Write every line of the material again exactly, with no pictures in the copy.

════════

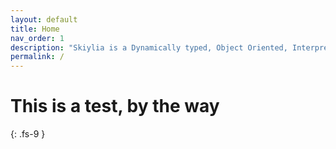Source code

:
 ```yaml
---
layout: default
title: Home
nav_order: 1
description: "Skiylia is a Dynamically typed, Object Oriented, Interpreted Programming Language."
permalink: /
---
```


# This is a test, by the way
{: .fs-9 }

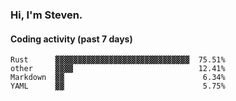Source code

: ### Hi, I'm Steven.

#### Coding activity (past 7 days)
```
Rust      ▓▓▓▓▓▓▓▓▓▓▓▓▓▓▓▓▓▓▓▓▓▓▓▓▓▓▓▓▓▓  75.51%
other     ▓▓▓▓                            12.41%
Markdown  ▓▓                               6.34%
YAML      ▓▓                               5.75%
```
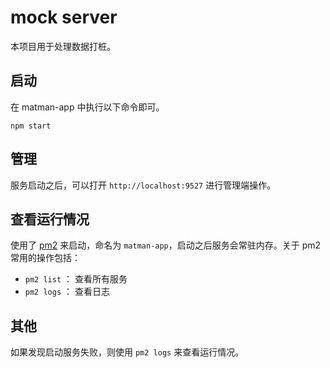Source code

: # mock server

本项目用于处理数据打桩。


## 启动

在 matman-app 中执行以下命令即可。

```
npm start
```


## 管理

服务启动之后，可以打开 `http://localhost:9527` 进行管理端操作。


## 查看运行情况

使用了 [pm2](https://www.npmjs.com/package/pm2) 来启动，命名为 `matman-app`，启动之后服务会常驻内存。关于 pm2 常用的操作包括：

- `pm2 list` ： 查看所有服务
- `pm2 logs` ： 查看日志


## 其他

如果发现启动服务失败，则使用 `pm2 logs` 来查看运行情况。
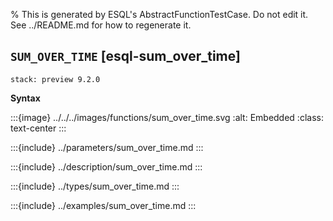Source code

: % This is generated by ESQL's AbstractFunctionTestCase. Do not edit it. See ../README.md for how to regenerate it.

## `SUM_OVER_TIME` [esql-sum_over_time]
```{applies_to}
stack: preview 9.2.0
```

**Syntax**

:::{image} ../../../images/functions/sum_over_time.svg
:alt: Embedded
:class: text-center
:::


:::{include} ../parameters/sum_over_time.md
:::

:::{include} ../description/sum_over_time.md
:::

:::{include} ../types/sum_over_time.md
:::

:::{include} ../examples/sum_over_time.md
:::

════════

ANSWER FOR THE TASK ::
Source code

:
 ```yaml
---
layout: default
title: Home
nav_order: 1
description: "Skiylia is a Dynamically typed, Object Oriented, Interpreted Programming Language."
permalink: /
---
```


# This is a test, by the way
{: .fs-9 }

Source code

: ### Hi, I'm Steven.

#### Coding activity (past 7 days)
```
Rust      ▓▓▓▓▓▓▓▓▓▓▓▓▓▓▓▓▓▓▓▓▓▓▓▓▓▓▓▓▓▓  75.51%
other     ▓▓▓▓                            12.41%
Markdown  ▓▓                               6.34%
YAML      ▓▓                               5.75%
```
Source code

: # mock server

本项目用于处理数据打桩。


## 启动

在 matman-app 中执行以下命令即可。

```
npm start
```


## 管理

服务启动之后，可以打开 `http://localhost:9527` 进行管理端操作。


## 查看运行情况

使用了 [pm2](https://www.npmjs.com/package/pm2) 来启动，命名为 `matman-app`，启动之后服务会常驻内存。关于 pm2 常用的操作包括：

- `pm2 list` ： 查看所有服务
- `pm2 logs` ： 查看日志


## 其他

如果发现启动服务失败，则使用 `pm2 logs` 来查看运行情况。
Source code

: % This is generated by ESQL's AbstractFunctionTestCase. Do not edit it. See ../README.md for how to regenerate it.

## `SUM_OVER_TIME` [esql-sum_over_time]
```{applies_to}
stack: preview 9.2.0
```

**Syntax**

:::{image} ../../../images/functions/sum_over_time.svg
:alt: Embedded
:class: text-center
:::


:::{include} ../parameters/sum_over_time.md
:::

:::{include} ../description/sum_over_time.md
:::

:::{include} ../types/sum_over_time.md
:::

:::{include} ../examples/sum_over_time.md
:::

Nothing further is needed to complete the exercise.